It is also possible to obtain the full distribution of the values for the curve and for the parameters by providing the argument full_results=True and by looking at result.full_results.

Defining the functions and residuals

User-defined function

The function must be a two argument python function:

  1. the parameters of the function, provided either as a tuple or a ndarray
  2. the values on which the function is to be evaluated, provided as a single value or a ndarray

If the second argument is a ndarray of shape (...,N), the output must be a ndarray of shape (N,).

If is also possible to provide the function computing the Jacobian of the estimation function. The arguments are the same as for the function, but the shape of the output must be (P,N), where P is the number of parameters to be fitted, unless the option col_deriv is set to 0, in which case the shape of the output must be (N,P).

User-defined residuals

It is also possible to redefine the notion of residuals. A common example is to use the log of the residuals. It is most applicable if the standard deviation of the residuals is proportional to the fitted quantity. The residual should be a function of two arguments:

  1. the measured data
  2. the fitted data

For example, the log residuals would be:

>>> def log_residuals(y1, y0):
...   return np.log(y1/y0)

As for the user-defined function, it is possible to provide the jacobian of the residuals. It must be provided as a function of 3 arguments:

  1. the measured data
  2. the fitted data
  3. the jacobian of the function on the fitted data

The shape of the output must be the same as the shape of the jacobian of the function. For example, if col_deriv is set to True, the jacobian of the log-residuals will be defined as:

>>> def Dlog_residual(y1, y0):
...   return -1/y0[np.newaxis,:]

This is because:

\[\mathcal{J}\left(\log\frac{y_1}{y_0}\right) = -\frac{\mathcal{J}(y_0)}{y_0}\]

as \(y_1\) is a constant, and \(y_0\) depend on the parameters.

Also, methods like the residuals bootstrapping will require a way to apply residuals on fitted data. For this, you will need to provide a function such as:

>>> def invert_log_residuals(y, res):
...   return y*np.exp(res)

This function should be such that this expression returns always true:

>>> all(log_residuals(invert_log_residuals(y, res), y) == res)

Of course, working with floating point values, this is usually not happening. So a better test function would be:

>>> sum((log_residuals(invert_log_residuals(y, res), y) - res)**2) < epsilon

Using the functions/residuals defined for the GUI

It is also possible to use the functions and residuals defined for the GUI. The interface for this are via the modules pyqt_fit.functions and pyqt_fit.residuals.

The list of available functions can be retrieved with:

>>> pyqt_fit.functions.names()
['Power law', 'Exponential', 'Linear', 'Logistic']

And a function is retrieved with:

>>> f = pyqt_fit.functions.get('Logistic')

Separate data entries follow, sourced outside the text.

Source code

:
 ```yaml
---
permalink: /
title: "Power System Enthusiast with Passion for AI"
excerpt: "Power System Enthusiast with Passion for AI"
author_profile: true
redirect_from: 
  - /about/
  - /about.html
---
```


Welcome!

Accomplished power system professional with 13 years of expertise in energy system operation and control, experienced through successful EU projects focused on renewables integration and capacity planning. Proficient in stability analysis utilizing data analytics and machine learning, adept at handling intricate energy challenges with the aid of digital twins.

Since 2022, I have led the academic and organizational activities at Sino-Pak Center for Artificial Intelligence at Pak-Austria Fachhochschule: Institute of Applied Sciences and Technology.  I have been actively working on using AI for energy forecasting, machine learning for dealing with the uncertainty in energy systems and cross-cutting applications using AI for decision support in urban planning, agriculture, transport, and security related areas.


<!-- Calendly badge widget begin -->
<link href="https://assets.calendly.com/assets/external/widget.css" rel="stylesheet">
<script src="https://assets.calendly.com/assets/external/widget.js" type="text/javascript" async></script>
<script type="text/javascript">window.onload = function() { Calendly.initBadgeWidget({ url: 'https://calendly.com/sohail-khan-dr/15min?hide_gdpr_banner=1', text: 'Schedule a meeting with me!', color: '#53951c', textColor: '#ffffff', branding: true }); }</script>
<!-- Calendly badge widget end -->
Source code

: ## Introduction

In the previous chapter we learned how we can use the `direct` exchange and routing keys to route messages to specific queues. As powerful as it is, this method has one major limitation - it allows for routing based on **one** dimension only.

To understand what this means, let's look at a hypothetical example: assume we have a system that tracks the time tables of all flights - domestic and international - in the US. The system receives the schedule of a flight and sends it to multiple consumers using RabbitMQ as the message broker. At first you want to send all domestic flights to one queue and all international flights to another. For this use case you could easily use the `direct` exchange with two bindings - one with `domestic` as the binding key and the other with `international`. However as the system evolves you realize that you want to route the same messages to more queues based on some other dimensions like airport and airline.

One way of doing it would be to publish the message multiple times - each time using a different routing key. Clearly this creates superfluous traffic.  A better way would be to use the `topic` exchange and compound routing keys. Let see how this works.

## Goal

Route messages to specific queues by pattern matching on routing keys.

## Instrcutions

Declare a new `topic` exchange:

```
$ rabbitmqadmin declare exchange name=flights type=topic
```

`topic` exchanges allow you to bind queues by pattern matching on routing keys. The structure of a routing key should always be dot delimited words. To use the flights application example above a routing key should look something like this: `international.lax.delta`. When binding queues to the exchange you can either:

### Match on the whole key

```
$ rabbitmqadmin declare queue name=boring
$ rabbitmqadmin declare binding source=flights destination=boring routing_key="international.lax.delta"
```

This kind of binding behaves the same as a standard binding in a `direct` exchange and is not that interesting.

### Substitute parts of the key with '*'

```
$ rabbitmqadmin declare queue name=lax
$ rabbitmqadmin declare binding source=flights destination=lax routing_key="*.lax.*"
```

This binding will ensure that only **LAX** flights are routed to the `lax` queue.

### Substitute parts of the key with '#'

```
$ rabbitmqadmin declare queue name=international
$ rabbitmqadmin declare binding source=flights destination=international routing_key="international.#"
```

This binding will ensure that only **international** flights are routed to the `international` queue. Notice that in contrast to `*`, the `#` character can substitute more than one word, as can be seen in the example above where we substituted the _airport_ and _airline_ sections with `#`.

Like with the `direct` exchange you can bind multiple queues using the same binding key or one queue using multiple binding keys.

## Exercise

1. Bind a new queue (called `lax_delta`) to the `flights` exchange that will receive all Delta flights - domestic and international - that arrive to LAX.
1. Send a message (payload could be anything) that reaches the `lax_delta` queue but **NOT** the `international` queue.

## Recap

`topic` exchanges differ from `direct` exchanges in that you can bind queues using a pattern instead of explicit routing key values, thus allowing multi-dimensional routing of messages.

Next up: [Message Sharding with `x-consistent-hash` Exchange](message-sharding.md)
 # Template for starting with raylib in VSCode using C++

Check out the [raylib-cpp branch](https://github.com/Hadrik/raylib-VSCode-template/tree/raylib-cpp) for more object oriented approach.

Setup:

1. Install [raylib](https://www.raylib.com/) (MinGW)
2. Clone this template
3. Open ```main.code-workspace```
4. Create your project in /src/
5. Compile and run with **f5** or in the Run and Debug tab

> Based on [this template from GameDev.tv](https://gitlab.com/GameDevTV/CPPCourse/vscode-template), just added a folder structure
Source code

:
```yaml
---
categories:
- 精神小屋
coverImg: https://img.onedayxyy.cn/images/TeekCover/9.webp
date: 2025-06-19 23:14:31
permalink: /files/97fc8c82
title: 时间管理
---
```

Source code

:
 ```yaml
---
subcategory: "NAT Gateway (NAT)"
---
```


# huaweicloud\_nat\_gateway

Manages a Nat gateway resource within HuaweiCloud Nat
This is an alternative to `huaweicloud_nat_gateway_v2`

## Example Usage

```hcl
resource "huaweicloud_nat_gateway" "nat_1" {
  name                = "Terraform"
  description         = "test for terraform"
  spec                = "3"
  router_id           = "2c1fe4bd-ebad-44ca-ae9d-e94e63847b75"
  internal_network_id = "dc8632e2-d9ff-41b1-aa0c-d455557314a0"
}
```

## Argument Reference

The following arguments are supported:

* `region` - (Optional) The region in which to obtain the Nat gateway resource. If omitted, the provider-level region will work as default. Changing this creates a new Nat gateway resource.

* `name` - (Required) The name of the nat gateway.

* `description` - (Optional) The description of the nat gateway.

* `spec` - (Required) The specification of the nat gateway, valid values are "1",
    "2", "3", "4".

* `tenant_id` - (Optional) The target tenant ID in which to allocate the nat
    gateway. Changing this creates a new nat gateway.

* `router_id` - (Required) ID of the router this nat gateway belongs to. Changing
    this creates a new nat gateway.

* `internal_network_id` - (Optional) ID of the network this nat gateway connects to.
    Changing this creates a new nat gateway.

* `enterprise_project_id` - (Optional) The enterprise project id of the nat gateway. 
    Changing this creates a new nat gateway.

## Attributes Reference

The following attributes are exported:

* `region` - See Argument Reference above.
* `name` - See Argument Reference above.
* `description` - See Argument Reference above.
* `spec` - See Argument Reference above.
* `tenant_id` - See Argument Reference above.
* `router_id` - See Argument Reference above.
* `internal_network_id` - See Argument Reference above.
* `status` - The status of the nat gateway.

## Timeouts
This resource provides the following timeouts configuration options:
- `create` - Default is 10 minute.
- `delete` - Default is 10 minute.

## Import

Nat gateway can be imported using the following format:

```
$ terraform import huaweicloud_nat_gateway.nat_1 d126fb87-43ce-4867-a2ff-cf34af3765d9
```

The function is an object with the following properties:

__call__
Evaluate the function on a set of points, as described in the previous section
Dfun
Evaluate the jacobian of the function. If not available, this property is set to None
args
Name of the arguments
description
Formula or description of the evaluated function
init_args
Function provided a reasonnable first guess for the parameters. Should be called with f.init_args(x,y).

In the same way, the list of available residuals can be retrieved with:

>>> pyqt_fit.residuals.names()
['Difference of the logs', 'Standard']

And a residuals function is retrieved with:

>>> r = pyqt_fit.residuals.get('Difference of the logs')

The residuals is an object with the following properties:

__call__
Evaluate the residuals, as described in the previous section
Dfun
Evaluate the jacobian of the residuals. If not available, this property is set to None
invert
Function that apply the residuals to a set of fitted data. It will be called as r.invert(y, res). It should have the properties of the invert function described in the previous section.
description
Description of the kind of residuals
name
Name of the residuals.